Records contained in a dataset
·····

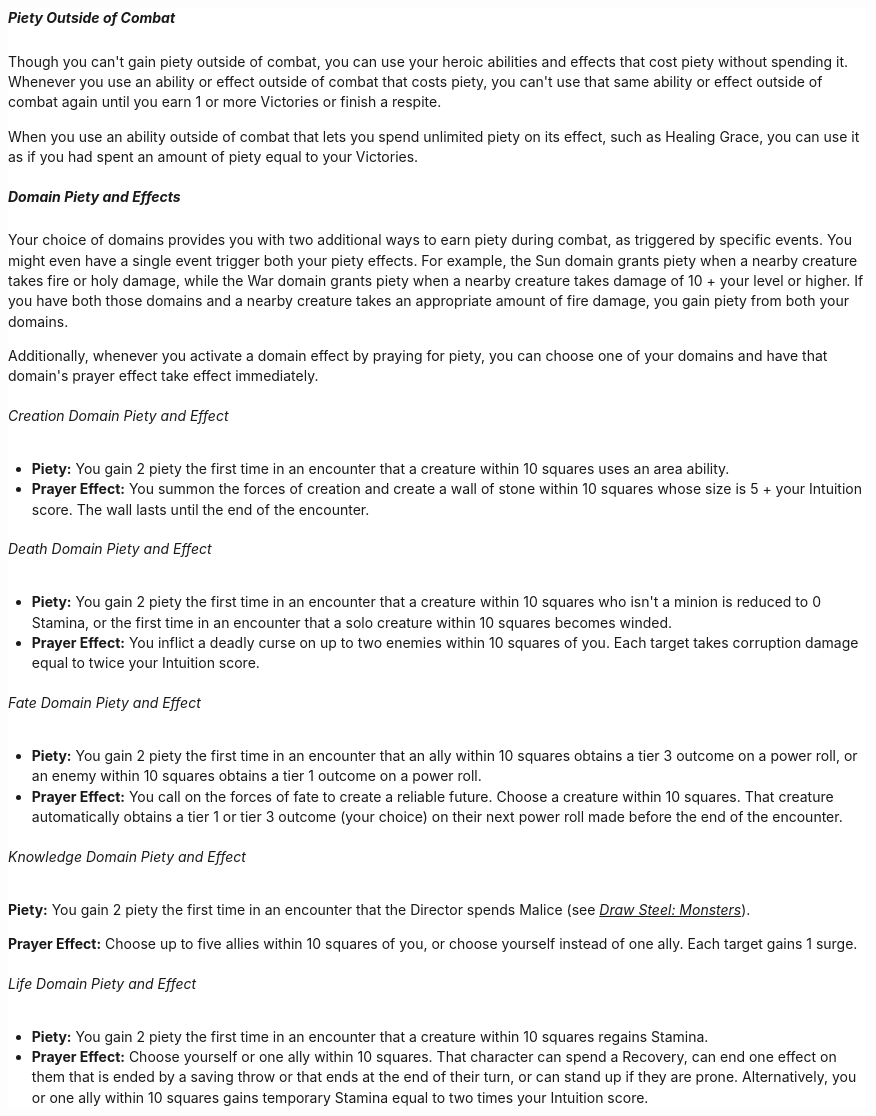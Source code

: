 ##### Piety Outside of Combat

Though you can't gain piety outside of combat, you can use your heroic abilities and effects that cost piety without spending it. Whenever you use an ability or effect outside of combat that costs piety, you can't use that same ability or effect outside of combat again until you earn 1 or more Victories or finish a respite.

When you use an ability outside of combat that lets you spend unlimited piety on its effect, such as Healing Grace, you can use it as if you had spent an amount of piety equal to your Victories.

##### Domain Piety and Effects

Your choice of domains provides you with two additional ways to earn piety during combat, as triggered by specific events. You might even have a single event trigger both your piety effects. For example, the Sun domain grants piety when a nearby creature takes fire or holy damage, while the War domain grants piety when a nearby creature takes damage of 10 + your level or higher. If you have both those domains and a nearby creature takes an appropriate amount of fire damage, you gain piety from both your domains.

Additionally, whenever you activate a domain effect by praying for piety, you can choose one of your domains and have that domain's prayer effect take effect immediately.

###### Creation Domain Piety and Effect

- **Piety:** You gain 2 piety the first time in an encounter that a creature within 10 squares uses an area ability.
- **Prayer Effect:** You summon the forces of creation and create a wall of stone within 10 squares whose size is 5 + your Intuition score. The wall lasts until the end of the encounter.

###### Death Domain Piety and Effect

- **Piety:** You gain 2 piety the first time in an encounter that a creature within 10 squares who isn't a minion is reduced to 0 Stamina, or the first time in an encounter that a solo creature within 10 squares becomes winded.
- **Prayer Effect:** You inflict a deadly curse on up to two enemies within 10 squares of you. Each target takes corruption damage equal to twice your Intuition score.

###### Fate Domain Piety and Effect

- **Piety:** You gain 2 piety the first time in an encounter that an ally within 10 squares obtains a tier 3 outcome on a power roll, or an enemy within 10 squares obtains a tier 1 outcome on a power roll.
- **Prayer Effect:** You call on the forces of fate to create a reliable future. Choose a creature within 10 squares. That creature automatically obtains a tier 1 or tier 3 outcome (your choice) on their next power roll made before the end of the encounter.

###### Knowledge Domain Piety and Effect

**Piety:** You gain 2 piety the first time in an encounter that the Director spends Malice (see *[Draw Steel: Monsters](https://mcdm.gg/DS-Monsters)*).

**Prayer Effect:** Choose up to five allies within 10 squares of you, or choose yourself instead of one ally. Each target gains 1 surge.

###### Life Domain Piety and Effect

- **Piety:** You gain 2 piety the first time in an encounter that a creature within 10 squares regains Stamina.
- **Prayer Effect:** Choose yourself or one ally within 10 squares. That character can spend a Recovery, can end one effect on them that is ended by a saving throw or that ends at the end of their turn, or can stand up if they are prone. Alternatively, you or one ally within 10 squares gains temporary Stamina equal to two times your Intuition score.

·····

*Work request*
Copy out every line above without change, dropping the pictures.

*Answer box*
Source code

: ##### Piety Outside of Combat

Though you can't gain piety outside of combat, you can use your heroic abilities and effects that cost piety without spending it. Whenever you use an ability or effect outside of combat that costs piety, you can't use that same ability or effect outside of combat again until you earn 1 or more Victories or finish a respite.

When you use an ability outside of combat that lets you spend unlimited piety on its effect, such as Healing Grace, you can use it as if you had spent an amount of piety equal to your Victories.

##### Domain Piety and Effects

Your choice of domains provides you with two additional ways to earn piety during combat, as triggered by specific events. You might even have a single event trigger both your piety effects. For example, the Sun domain grants piety when a nearby creature takes fire or holy damage, while the War domain grants piety when a nearby creature takes damage of 10 + your level or higher. If you have both those domains and a nearby creature takes an appropriate amount of fire damage, you gain piety from both your domains.

Additionally, whenever you activate a domain effect by praying for piety, you can choose one of your domains and have that domain's prayer effect take effect immediately.

###### Creation Domain Piety and Effect

- **Piety:** You gain 2 piety the first time in an encounter that a creature within 10 squares uses an area ability.
- **Prayer Effect:** You summon the forces of creation and create a wall of stone within 10 squares whose size is 5 + your Intuition score. The wall lasts until the end of the encounter.

###### Death Domain Piety and Effect

- **Piety:** You gain 2 piety the first time in an encounter that a creature within 10 squares who isn't a minion is reduced to 0 Stamina, or the first time in an encounter that a solo creature within 10 squares becomes winded.
- **Prayer Effect:** You inflict a deadly curse on up to two enemies within 10 squares of you. Each target takes corruption damage equal to twice your Intuition score.

###### Fate Domain Piety and Effect

- **Piety:** You gain 2 piety the first time in an encounter that an ally within 10 squares obtains a tier 3 outcome on a power roll, or an enemy within 10 squares obtains a tier 1 outcome on a power roll.
- **Prayer Effect:** You call on the forces of fate to create a reliable future. Choose a creature within 10 squares. That creature automatically obtains a tier 1 or tier 3 outcome (your choice) on their next power roll made before the end of the encounter.

###### Knowledge Domain Piety and Effect

**Piety:** You gain 2 piety the first time in an encounter that the Director spends Malice (see *[Draw Steel: Monsters](https://mcdm.gg/DS-Monsters)*).

**Prayer Effect:** Choose up to five allies within 10 squares of you, or choose yourself instead of one ally. Each target gains 1 surge.

###### Life Domain Piety and Effect

- **Piety:** You gain 2 piety the first time in an encounter that a creature within 10 squares regains Stamina.
- **Prayer Effect:** Choose yourself or one ally within 10 squares. That character can spend a Recovery, can end one effect on them that is ended by a saving throw or that ends at the end of their turn, or can stand up if they are prone. Alternatively, you or one ally within 10 squares gains temporary Stamina equal to two times your Intuition score.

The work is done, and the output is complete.